DATA FOR THIS TASK:

·····

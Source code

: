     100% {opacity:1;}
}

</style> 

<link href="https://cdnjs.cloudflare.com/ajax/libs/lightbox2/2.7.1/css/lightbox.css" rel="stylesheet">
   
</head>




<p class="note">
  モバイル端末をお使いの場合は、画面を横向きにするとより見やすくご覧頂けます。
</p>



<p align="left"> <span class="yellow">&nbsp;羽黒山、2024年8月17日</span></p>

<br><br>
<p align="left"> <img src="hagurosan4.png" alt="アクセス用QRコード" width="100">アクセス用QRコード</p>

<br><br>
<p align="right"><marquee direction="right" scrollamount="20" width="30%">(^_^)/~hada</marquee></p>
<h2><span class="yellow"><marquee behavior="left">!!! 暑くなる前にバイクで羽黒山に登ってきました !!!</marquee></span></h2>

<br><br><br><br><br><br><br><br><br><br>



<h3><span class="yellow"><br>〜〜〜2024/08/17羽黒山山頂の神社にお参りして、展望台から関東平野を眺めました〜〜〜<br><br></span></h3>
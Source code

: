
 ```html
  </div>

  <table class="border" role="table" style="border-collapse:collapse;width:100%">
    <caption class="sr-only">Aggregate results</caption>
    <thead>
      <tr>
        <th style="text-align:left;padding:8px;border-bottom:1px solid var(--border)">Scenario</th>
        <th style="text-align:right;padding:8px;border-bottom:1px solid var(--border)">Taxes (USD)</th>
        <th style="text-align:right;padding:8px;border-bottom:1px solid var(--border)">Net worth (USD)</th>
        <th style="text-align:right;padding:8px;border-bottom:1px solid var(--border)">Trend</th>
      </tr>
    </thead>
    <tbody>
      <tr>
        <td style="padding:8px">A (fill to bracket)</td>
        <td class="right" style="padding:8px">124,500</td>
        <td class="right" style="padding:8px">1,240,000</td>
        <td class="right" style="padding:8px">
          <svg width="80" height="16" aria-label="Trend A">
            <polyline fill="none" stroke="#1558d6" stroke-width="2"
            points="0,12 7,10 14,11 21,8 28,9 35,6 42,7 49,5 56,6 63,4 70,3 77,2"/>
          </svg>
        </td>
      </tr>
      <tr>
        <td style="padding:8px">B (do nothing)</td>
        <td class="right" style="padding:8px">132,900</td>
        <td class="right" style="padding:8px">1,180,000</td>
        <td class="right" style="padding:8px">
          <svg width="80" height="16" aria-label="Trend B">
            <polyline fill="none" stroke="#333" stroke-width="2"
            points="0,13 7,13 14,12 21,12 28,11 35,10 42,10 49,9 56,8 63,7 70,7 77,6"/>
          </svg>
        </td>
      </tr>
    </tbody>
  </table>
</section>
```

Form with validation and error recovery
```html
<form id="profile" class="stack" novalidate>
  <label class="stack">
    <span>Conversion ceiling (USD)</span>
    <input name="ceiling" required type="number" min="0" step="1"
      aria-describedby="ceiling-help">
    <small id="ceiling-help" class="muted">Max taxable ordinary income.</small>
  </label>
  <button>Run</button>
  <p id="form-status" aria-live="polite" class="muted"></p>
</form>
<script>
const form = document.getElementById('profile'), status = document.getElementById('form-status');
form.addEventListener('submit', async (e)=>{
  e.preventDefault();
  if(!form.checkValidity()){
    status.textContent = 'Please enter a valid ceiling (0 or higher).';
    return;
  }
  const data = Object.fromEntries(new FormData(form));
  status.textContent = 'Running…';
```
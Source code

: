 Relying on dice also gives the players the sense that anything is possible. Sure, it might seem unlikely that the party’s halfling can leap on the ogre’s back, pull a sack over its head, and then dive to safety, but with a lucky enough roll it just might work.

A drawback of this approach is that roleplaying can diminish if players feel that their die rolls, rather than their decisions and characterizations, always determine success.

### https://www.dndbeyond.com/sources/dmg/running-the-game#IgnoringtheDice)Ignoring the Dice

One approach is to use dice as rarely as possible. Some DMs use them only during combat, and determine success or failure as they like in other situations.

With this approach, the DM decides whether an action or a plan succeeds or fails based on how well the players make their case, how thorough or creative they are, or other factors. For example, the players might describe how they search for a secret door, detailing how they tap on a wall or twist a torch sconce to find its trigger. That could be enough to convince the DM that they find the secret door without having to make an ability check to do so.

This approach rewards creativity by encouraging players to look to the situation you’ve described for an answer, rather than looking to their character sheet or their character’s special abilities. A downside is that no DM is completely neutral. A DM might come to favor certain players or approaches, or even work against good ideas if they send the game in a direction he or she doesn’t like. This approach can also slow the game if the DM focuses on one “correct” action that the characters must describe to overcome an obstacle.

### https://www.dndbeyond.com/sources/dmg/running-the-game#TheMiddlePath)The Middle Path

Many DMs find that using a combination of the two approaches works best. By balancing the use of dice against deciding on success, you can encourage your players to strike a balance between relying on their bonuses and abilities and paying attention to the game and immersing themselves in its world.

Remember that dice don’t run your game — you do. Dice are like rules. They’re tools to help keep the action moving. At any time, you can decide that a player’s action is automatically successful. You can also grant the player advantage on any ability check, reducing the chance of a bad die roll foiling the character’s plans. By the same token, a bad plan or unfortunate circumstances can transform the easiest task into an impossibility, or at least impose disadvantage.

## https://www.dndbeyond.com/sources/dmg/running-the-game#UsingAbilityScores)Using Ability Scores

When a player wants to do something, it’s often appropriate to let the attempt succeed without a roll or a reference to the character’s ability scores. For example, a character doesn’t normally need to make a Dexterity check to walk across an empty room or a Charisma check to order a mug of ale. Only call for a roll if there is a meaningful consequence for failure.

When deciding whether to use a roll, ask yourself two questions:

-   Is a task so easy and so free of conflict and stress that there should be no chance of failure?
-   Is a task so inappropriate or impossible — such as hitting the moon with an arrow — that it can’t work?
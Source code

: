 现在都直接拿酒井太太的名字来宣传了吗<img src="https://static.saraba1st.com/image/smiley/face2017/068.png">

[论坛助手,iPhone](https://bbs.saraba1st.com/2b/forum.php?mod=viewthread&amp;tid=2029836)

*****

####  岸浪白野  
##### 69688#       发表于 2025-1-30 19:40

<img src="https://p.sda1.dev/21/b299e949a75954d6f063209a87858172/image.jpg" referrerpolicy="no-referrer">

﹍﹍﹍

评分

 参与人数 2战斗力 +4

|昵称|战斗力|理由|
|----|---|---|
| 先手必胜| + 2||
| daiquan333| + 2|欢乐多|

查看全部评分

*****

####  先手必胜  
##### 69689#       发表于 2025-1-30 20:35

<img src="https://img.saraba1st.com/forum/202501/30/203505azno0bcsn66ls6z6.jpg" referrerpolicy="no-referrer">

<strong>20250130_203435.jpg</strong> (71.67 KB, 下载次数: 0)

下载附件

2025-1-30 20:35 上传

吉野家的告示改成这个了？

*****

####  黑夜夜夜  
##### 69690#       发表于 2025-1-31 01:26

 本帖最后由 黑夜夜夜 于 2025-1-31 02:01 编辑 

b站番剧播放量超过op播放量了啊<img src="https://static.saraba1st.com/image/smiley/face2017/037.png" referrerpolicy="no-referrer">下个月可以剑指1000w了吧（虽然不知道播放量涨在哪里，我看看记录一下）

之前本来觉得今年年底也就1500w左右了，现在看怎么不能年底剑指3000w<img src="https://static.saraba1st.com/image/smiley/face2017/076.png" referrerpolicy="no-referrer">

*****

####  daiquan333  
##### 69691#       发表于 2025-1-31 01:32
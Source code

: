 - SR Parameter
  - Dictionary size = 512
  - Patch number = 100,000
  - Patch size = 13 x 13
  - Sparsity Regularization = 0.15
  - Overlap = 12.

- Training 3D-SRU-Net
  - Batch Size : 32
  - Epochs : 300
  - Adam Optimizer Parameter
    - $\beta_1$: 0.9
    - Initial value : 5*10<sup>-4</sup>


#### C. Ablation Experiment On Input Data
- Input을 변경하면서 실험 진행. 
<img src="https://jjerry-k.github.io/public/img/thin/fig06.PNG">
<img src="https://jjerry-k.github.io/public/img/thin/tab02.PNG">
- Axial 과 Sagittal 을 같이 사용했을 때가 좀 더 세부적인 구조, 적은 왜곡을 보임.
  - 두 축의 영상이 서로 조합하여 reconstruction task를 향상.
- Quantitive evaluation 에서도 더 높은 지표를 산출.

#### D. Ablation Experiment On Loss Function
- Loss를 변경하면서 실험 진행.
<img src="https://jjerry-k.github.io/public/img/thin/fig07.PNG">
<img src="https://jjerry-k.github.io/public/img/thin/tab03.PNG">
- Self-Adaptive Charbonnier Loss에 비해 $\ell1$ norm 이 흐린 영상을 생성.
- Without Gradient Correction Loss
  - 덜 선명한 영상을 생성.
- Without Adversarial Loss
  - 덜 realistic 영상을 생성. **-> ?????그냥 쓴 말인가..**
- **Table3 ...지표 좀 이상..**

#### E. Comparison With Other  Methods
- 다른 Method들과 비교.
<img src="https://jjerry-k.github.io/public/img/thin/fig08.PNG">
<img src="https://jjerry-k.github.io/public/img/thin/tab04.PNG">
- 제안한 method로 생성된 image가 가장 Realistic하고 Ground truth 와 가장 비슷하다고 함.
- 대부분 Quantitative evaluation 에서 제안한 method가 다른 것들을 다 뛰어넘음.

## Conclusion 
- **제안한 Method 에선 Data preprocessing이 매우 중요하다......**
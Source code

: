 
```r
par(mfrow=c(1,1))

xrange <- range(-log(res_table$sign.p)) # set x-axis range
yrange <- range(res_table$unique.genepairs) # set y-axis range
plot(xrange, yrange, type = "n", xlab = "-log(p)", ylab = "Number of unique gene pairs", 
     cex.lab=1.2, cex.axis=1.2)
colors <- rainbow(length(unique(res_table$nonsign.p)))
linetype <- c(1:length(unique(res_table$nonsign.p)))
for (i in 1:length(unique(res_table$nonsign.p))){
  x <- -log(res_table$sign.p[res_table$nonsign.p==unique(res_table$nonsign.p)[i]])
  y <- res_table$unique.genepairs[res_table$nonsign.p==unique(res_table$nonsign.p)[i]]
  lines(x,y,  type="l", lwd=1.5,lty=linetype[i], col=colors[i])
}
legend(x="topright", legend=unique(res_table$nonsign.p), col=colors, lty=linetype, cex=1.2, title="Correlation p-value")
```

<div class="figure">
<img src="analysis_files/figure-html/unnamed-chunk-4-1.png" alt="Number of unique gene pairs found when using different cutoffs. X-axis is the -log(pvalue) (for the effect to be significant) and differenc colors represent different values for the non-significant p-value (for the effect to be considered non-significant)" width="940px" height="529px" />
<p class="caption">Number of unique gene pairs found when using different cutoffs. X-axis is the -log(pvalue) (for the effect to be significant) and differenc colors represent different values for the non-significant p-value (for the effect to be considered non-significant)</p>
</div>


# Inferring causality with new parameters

·····

WHAT THE TASK REQUIRES: Please give back exactly the lines of this listing beginning at the line with "- Self-Adaptive Charbonnier" and ending with the line with "- 대부분 Quantitative", both included, and nothing else.

RESULT FOR THIS TASK:
- Self-Adaptive Charbonnier Loss에 비해 $\ell1$ norm 이 흐린 영상을 생성.
- Without Gradient Correction Loss
  - 덜 선명한 영상을 생성.
- Without Adversarial Loss
  - 덜 realistic 영상을 생성. **-> ?????그냥 쓴 말인가..**
- **Table3 ...지표 좀 이상..**

#### E. Comparison With Other  Methods
- 다른 Method들과 비교.
<img src="https://jjerry-k.github.io/public/img/thin/fig08.PNG">
<img src="https://jjerry-k.github.io/public/img/thin/tab04.PNG">
- 제안한 method로 생성된 image가 가장 Realistic하고 Ground truth 와 가장 비슷하다고 함.
- 대부분 Quantitative evaluation 에서 제안한 method가 다른 것들을 다 뛰어넘음.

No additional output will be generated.